We conducted a prospective, randomized, multicenter, 3-arm trial (tight control [target 70 to 110 mg/dL], loose control [target 70 to 200 mg/dL], and control usual care [70 to 300 mg/dL]) to assess the feasibility and safety of 2 insulin infusion protocol targets in patients with acute ischemic stroke. The planned sample was 72 subjects.
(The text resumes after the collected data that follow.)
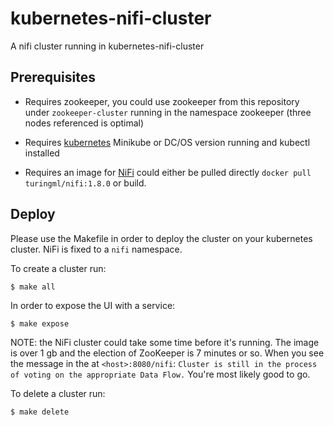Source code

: # kubernetes-nifi-cluster

A nifi cluster running in kubernetes-nifi-cluster

## Prerequisites

- Requires zookeeper, you could use zookeeper from this repository under
`zookeeper-cluster`
running in the namespace zookeeper (three nodes referenced is optimal)

- Requires [kubernetes](https://kubernetes.io/) Minikube or DC/OS version
running and kubectl installed

- Requires an image for [NiFi](https://hub.docker.com/r/turingml/nifi/) could
either be pulled directly `docker pull turingml/nifi:1.8.0` or build.

## Deploy
Please use the Makefile in order to deploy the cluster on your kubernetes
cluster. NiFi is fixed to a `nifi` namespace.

To create a cluster run:

`$ make all`

In order to expose the UI with a service:

`$ make expose`

NOTE: the NiFi cluster could take some time before it's running. The image is over
1 gb and the election of ZooKeeper is 7 minutes or so. When you see the message in the at `<host>:8080/nifi`: `Cluster is still in the process of voting on the appropriate Data Flow.` You're most likely good to go.

To delete a cluster run:

`$ make delete`
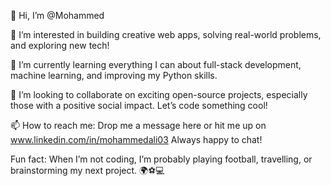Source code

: 👋 Hi, I’m @Mohammed

👀 I’m interested in building creative web apps, solving real-world problems, and exploring new tech!

🌱 I’m currently learning everything I can about full-stack development, machine learning, and improving my Python skills.

💞️ I’m looking to collaborate on exciting open-source projects, especially those with a positive social impact. Let’s code something cool!

📫 How to reach me: Drop me a message here or hit me up on www.linkedin.com/in/mohammedali03 Always happy to chat!

Fun fact: When I’m not coding, I’m probably playing football, travelling, or brainstorming my next project. 🌍⚽💻
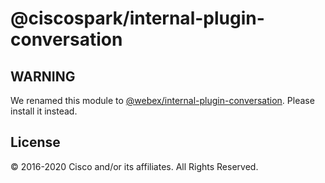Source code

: # @ciscospark/internal-plugin-conversation

## WARNING

We renamed this module to [@webex/internal-plugin-conversation](https://www.npmjs.com/package/@webex/internal-plugin-conversation). Please install it instead.

## License

© 2016-2020 Cisco and/or its affiliates. All Rights Reserved.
A total of 74 subjects were enrolled. Seventy-two (97%) had data available for the primary analyses and 73 (99%) had 3-month clinical outcome data. Median age was 67 years, median National Institutes of Health Stroke Scale score was 8, median glucose was 163 mg/dL, and median time to randomization was 10.7 hours. Fifty-nine percent of patients were diabetic, 35% received thrombolysis, and 14% of subjects died within 3 months. The loose control and usual care groups had median glucose concentrations of 151 mg/dL. The tight control group had a median glucose concentration of 111 mg/dL. The loose control group spent 90% of the first 24 hours in target and the tight group 44% of time in target. There was only one symptomatic patient with hypoglycemia in the loose control group (4%) and zero in the tight control group. The overall rates of hypoglycemia (<55 mg/dL) were 4% in control, 4% in loose, and 30% in tight. Exploratory efficacy analysis was conducted.
Insulin infusion for patients with acute ischemic stroke is feasible and safe using the insulin infusion protocol in the Glucose Regulation in Acute Stroke Patients (GRASP) trial. Exploratory efficacy analysis supports further comparative study.